Schools need a balanced role for Advanced Placement
In response to Jack Schneider's May 28 Opinion piece, "Schools' unrest over the AP test," which expresses concern that high-performing schools will harm urban students if such schools replace Advanced Placement (AP) courses with their own curricula: This fear may be understandable, but it's misplaced.
The public schools in Scarsdale, N.Y., are making the shift from AP to locally developed curricula. However, we've spoken with admissions officers who say selective colleges simply want applicants to take the most demanding courses available to them, whether AP or something else.
AP continues to be a nationally recognized program that aims at a far higher standard than the traditional fare at most secondary schools. Most high schools will not abandon AP because it is a good program and because it is so widely recognized. Colleges, employers, and the general public will continue to understand this.
If a relative handful of schools do take a different route in search of something better, they don't diminish what is. To the contrary, they may help improve education for all.
Regarding Jack Schneider's recent Opinion piece on AP programs: I must take issue with his analysis that a few colleges and high schools are raising the academic bar by denying college credit for AP exams, or by dropping them from their high school offerings.
In truth, I suspect that the issue is far more about money than it is about the supposed diminished value of the AP exams.
Of course it is self-serving in the extreme for any tuition-based high school to denigrate a program that is offered free of charge in the public schools.
The argument from these same schools that the AP classes are "a mile wide and an inch deep" is transparently hypocritical. The fact is that most colleges require general survey courses as part of their core requirements or as the prerequisite courses for more advanced study in a major, so it makes perfect sense to offer capable students the opportunity to get these essential, albeit "stodgy," college courses out of the way without fees in high school.

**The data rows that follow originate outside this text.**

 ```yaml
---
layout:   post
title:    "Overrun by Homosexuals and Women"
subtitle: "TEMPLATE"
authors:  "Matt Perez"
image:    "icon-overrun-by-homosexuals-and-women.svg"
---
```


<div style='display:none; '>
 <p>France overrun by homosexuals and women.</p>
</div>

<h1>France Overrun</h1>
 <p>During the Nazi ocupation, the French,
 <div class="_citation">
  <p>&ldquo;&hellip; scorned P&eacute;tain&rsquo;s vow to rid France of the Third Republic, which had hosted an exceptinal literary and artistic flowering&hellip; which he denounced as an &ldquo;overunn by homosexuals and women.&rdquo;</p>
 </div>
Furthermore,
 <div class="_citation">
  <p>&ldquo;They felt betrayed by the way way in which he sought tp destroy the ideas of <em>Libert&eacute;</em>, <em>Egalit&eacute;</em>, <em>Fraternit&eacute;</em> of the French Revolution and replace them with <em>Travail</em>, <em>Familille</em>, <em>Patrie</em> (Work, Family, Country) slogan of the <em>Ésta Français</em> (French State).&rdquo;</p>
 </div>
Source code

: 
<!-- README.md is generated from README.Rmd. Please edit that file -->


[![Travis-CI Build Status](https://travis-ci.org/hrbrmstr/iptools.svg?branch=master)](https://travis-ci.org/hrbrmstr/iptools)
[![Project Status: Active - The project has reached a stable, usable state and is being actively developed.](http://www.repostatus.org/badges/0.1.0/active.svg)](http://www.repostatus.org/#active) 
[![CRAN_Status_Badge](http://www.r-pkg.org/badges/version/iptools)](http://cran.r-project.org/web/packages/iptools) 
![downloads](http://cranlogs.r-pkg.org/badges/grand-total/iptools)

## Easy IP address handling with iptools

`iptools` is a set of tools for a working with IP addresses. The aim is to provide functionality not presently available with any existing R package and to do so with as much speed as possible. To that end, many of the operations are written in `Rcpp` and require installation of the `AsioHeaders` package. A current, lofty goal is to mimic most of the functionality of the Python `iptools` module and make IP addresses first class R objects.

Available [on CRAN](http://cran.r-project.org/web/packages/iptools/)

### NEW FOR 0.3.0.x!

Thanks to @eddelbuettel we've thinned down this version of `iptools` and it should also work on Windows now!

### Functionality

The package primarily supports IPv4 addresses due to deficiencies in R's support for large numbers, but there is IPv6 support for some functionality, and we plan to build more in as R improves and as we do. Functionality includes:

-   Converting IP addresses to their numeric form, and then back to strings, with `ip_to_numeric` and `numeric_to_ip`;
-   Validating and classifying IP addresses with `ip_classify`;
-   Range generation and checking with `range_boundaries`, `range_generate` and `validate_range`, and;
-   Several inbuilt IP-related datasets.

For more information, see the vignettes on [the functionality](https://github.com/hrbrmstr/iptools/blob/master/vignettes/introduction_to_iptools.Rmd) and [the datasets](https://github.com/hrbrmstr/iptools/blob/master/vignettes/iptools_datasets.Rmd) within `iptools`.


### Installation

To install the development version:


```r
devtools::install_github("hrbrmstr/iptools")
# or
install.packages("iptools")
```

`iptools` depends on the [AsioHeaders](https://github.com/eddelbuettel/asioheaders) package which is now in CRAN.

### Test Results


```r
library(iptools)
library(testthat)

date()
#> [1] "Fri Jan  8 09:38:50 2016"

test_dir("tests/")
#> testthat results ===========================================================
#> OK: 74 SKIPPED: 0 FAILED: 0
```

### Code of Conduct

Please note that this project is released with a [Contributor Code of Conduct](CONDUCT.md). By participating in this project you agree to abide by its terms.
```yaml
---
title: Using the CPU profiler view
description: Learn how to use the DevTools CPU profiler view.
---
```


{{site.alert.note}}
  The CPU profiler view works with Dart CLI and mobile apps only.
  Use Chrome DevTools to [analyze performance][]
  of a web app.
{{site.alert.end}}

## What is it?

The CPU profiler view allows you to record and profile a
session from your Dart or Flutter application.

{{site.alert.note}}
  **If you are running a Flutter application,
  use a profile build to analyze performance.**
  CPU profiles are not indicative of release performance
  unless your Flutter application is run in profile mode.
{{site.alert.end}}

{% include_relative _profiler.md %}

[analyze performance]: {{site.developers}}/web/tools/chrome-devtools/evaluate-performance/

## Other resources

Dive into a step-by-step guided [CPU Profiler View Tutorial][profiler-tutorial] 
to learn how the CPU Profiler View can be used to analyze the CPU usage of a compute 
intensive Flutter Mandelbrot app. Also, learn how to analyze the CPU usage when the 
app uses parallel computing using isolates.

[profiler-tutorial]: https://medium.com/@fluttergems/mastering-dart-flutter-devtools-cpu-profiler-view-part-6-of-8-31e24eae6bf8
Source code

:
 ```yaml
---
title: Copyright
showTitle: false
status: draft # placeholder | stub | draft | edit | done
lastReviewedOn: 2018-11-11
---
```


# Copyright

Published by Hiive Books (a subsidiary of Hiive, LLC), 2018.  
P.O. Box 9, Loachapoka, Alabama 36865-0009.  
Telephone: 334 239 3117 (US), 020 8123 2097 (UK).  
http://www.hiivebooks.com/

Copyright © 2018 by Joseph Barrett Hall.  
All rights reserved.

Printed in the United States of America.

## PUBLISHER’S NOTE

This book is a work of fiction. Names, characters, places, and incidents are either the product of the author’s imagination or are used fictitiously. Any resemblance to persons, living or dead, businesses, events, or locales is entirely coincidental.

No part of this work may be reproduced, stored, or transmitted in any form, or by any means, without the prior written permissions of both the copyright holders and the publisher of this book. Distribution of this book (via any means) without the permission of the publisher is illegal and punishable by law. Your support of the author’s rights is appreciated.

I can only hope that these courses continue to grow in number and participants, helping to level the educational playing field.
Regarding the recent Opinion piece on AP courses: My daughter went to what I guess you might call an "elite" school and did not take any AP classes. She was accepted at all the schools she applied to. At a university my daughter didn't go to, they found that students who took AP calculus in high school just didn't have the background in the subject that they needed and ended up retaking the course in college.
In response to the recent Opinion piece on AP programs: The idea that 58 schools in the country (nearly all exclusive private institutions) do not support the AP program hardly justifies the conclusion that there is widespread discontent with the test.
The real problem is not that there is a movement away from AP by elite schools, but that the promise of AP has never been realized in the poorest schools. In fact, most of the AP expansion continues because the higher socioeconomic high schools offer additional AP classes every year.